Have I subjected this particular metaphor to enough “enhanced interrogation” already? Good. Let’s move on.
I’ve been thinking a bit lately about the rise and fall of Sen. John Edwards in light of his recent Infidelity Triple Crown (babydaddy, divorce, engagement to babymama). Mainly the fall. If you’ve been reading S&R for awhile, you might remember that at the outset of Campaign 2008 Season I was an enthusiastic Edwards supporter and I was pretty torqued when he finally bowed out.
Edwards is an outsider, and there’s not much the establishment likes less than uppity lower-class trash trying to shoehorn their way into the country club. Why? Well, you can trust people like you. If another guy grew up a fortunate son just like you did you have things in common. You share cultural experiences. He’s one of you. But if he’s one of them, you have to deal with something you don’t understand and can’t count on. Hell, what if the crazy bastard wants to, you know, start helping the poor? How is that good for you, exactly?
Am I being inflammatory? Maybe. Am I painting with an awfully broad brush? No doubt – you can’t talk about class factors house to house. But tell you what – prove me wrong. And you won’t do that by providing me with a couple nice exceptions, because for every Horatio Alger story you show me I’m going to respond with a few million hard examples of folks who didn’t manage to overcome their modest means. Life is a 100-yard dash and your chances of crossing the finish line first are greatly enhanced if you begin the race with a 90-yard head start. You may like the rhetorical flourish of the stirring example, but I’m a lot more persuaded by the 99.9% rule than I am the .1% exception.
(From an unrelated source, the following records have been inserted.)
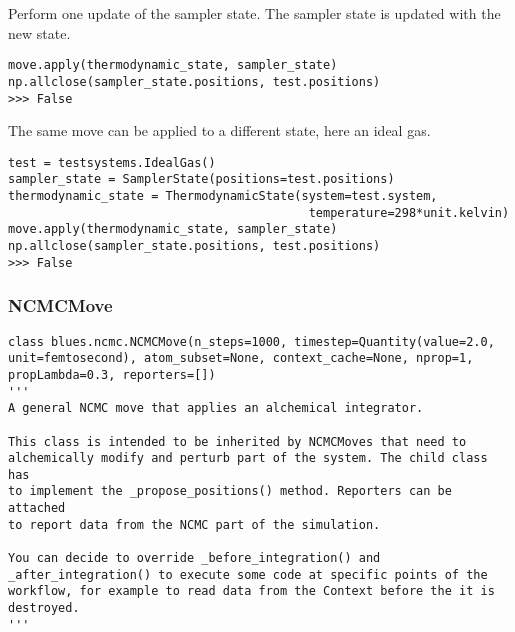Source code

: \begin{description}
Perform one update of the sampler state. The sampler state is updated
with the new state.

\begin{verbatim}
move.apply(thermodynamic_state, sampler_state)
np.allclose(sampler_state.positions, test.positions)
>>> False
\end{verbatim}

The same move can be applied to a different state, here an ideal gas.

\begin{verbatim}
test = testsystems.IdealGas()
sampler_state = SamplerState(positions=test.positions)
thermodynamic_state = ThermodynamicState(system=test.system,
                                          temperature=298*unit.kelvin)
move.apply(thermodynamic_state, sampler_state)
np.allclose(sampler_state.positions, test.positions)
>>> False
\end{verbatim}
\end{description}

\hypertarget{ncmcmove}{%
\subsubsection{NCMCMove}\label{ncmcmove}}

\begin{verbatim}
class blues.ncmc.NCMCMove(n_steps=1000, timestep=Quantity(value=2.0, unit=femtosecond), atom_subset=None, context_cache=None, nprop=1, propLambda=0.3, reporters=[])
'''
A general NCMC move that applies an alchemical integrator.

This class is intended to be inherited by NCMCMoves that need to
alchemically modify and perturb part of the system. The child class has
to implement the _propose_positions() method. Reporters can be attached
to report data from the NCMC part of the simulation.

You can decide to override _before_integration() and
_after_integration() to execute some code at specific points of the
workflow, for example to read data from the Context before the it is
destroyed.
'''
\end{verbatim}


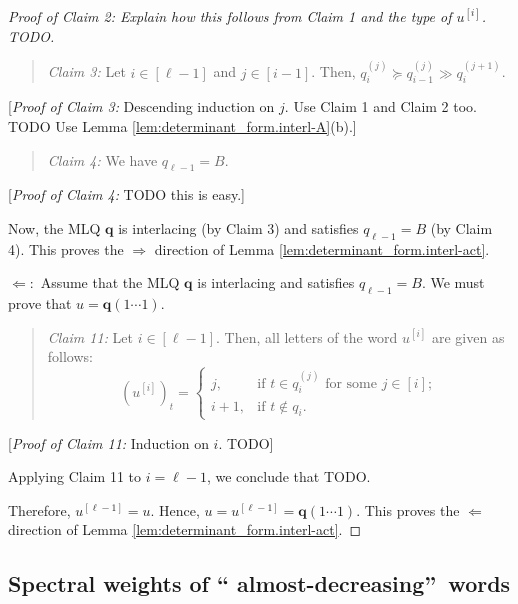 \documentclass[reqno]{amsart}
\newcommand{\0}{\phantom{c}}
\newenvironment{statement}{\begin{quote}}{\end{quote}}
\theoremstyle{plain}
\theoremstyle{definition}
\numberwithin{equation}{section}
\begin{document}
\begin{proof}
[\textit{Proof of Claim 2:} Explain how this follows from Claim 1 and the type
of $u^{\left[  i\right]  }$. TODO]

\begin{statement}
\textit{Claim 3:} Let $i\in\left[  \ell-1\right]  $ and $j\in\left[
i-1\right]  $. Then, $q_{i}^{\left(  j\right)  }\succeq q_{i-1}^{\left(
j\right)  }\gg q_{i}^{\left(  j+1\right)  }$.
\end{statement}

[\textit{Proof of Claim 3:} Descending induction on $j$. Use Claim 1 and Claim
2 too. TODO Use Lemma \ref{lem:determinant_form.interl-A}(b).]

\begin{statement}
\textit{Claim 4:} We have $q_{\ell-1}=B$.
\end{statement}

[\textit{Proof of Claim 4:} TODO this is easy.]

Now, the MLQ $\mathbf{q}$ is interlacing (by Claim 3) and satisfies
$q_{\ell-1}=B$ (by Claim 4). This proves the $\Longrightarrow$ direction of
Lemma \ref{lem:determinant_form.interl-act}.

$\Longleftarrow:$ Assume that the MLQ $\mathbf{q}$ is interlacing and
satisfies $q_{\ell-1}=B$. We must prove that $u=\mathbf{q}\left(
1\cdots1\right)  $.

\begin{statement}
\textit{Claim 11:} Let $i\in\left[  \ell-1\right]  $. Then, all letters of the
word $u^{\left[  i\right]  }$ are given as follows:%
\[
\left(  u^{\left[  i\right]  }\right)  _{t}=%
\begin{cases}
j, & \text{if }t\in q_{i}^{\left(  j\right)  }\text{ for some }j\in\left[
i\right]  ;\\
i+1, & \text{if }t\notin q_{i}.
\end{cases}
\]

\end{statement}

[\textit{Proof of Claim 11:} Induction on $i$. TODO]

Applying Claim 11 to $i=\ell-1$, we conclude that TODO.

Therefore, $u^{\left[  \ell-1\right]  }=u$. Hence, $u=u^{\left[
\ell-1\right]  }=\mathbf{q}\left(  1\cdots1\right)  $. This proves the
$\Longleftarrow$ direction of Lemma \ref{lem:determinant_form.interl-act}.
\end{proof}

\subsection{Spectral weights of \textquotedblleft
almost-decreasing\textquotedblright\ words}
\end{document}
Or maybe it’s wrong to say I was an Edwards supporter, per se. Rather, I was a supporter of his platform. I’ve been around long enough to know better than to confuse the message with the campaigning man. Still, who knew it was going to go this wrong?
Recent events have led all kinds of people to offer all kinds of opinions on the man, and since I was pretty vocal before the train jumped the tracks, I thought it might be appropriate for me to wade in and comment on the wreckage. At the very least, it will give folks a chance to tell me what a doofus I was, right?
So, here are the thoughts that occur to me.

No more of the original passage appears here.